One of the questions we that guests ask us at the most at the Harvest Vine is, “When are you guys going to get Galician Octopus back?” There was a time when my chef would bring in octopus in that were imported from the waters of Galicia. I have never had anything as exquisite as Galician Octopus in my life. I still remember the first time I experienced eating this delicate, most tender, and flavor-packing piece of octopus. It was served perfectly as a pintxo in the Pulpo a la Gallega style at the Harvest Vine’s sister restaurant, Txori. Its a dish where simplicity really shines. All the pintxo consisted of was a slice of the ever-so tender octopus tentacle with a sliced steamed red potato. It was then finished off with some smoky pimenton, very coarse sea salt, and then drenched in a shower of the finest Arbequinia olive oil we had in house. It was the ‘Perfect Bite’. I’ve never had octopus with such luxurious and silky texture as Galician octopus.

Pulpo at Txori Bar.

Sadly, the days of getting Galacian Octopus is long gone as it is a very expensive product to import in. At the time, Txori was open, so it was easy to share the large amount of imported octopus between the two restaurants. But there has been some rumors floating around the restaurant that we actually might be thinking about getting some in so let’s cross our fingers!
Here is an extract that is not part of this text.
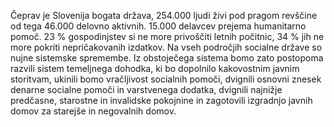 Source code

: Čeprav je Slovenija bogata država, 254.000 ljudi živi pod pragom revščine od tega 46.000 delovno aktivnih. 15.000 delavcev prejema humanitarno pomoč. 23 % gospodinjstev si ne more privoščiti letnih počitnic, 34 % jih ne more pokriti nepričakovanih izdatkov. Na vseh področjih socialne države so nujne sistemske spremembe. Iz obstoječega sistema bomo zato postopoma razvili sistem temeljnega dohodka, ki bo dopolnilo kakovostnim javnim storitvam, ukinili bomo vračljivost socialnih pomoči, dvignili osnovni znesek denarne socialne pomoči in varstvenega dodatka, dvignili najnižje predčasne, starostne in invalidske pokojnine in zagotovili izgradnjo javnih domov za starejše in negovalnih domov.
Luckily, we are still able to get in some beautiful octopus and baby octopus from Atlantic waters that are just as delectable and tasty! There are so many ways that we can utilize the octopus and all of its part.We serve the octopus in many different variations from the classic Pulpo a la Gallega to using it in a alioli-bathed salad with white beans and chorizo. But what it all comes down to is how the octopus is cooked to make it into the most tender piece of meat ever!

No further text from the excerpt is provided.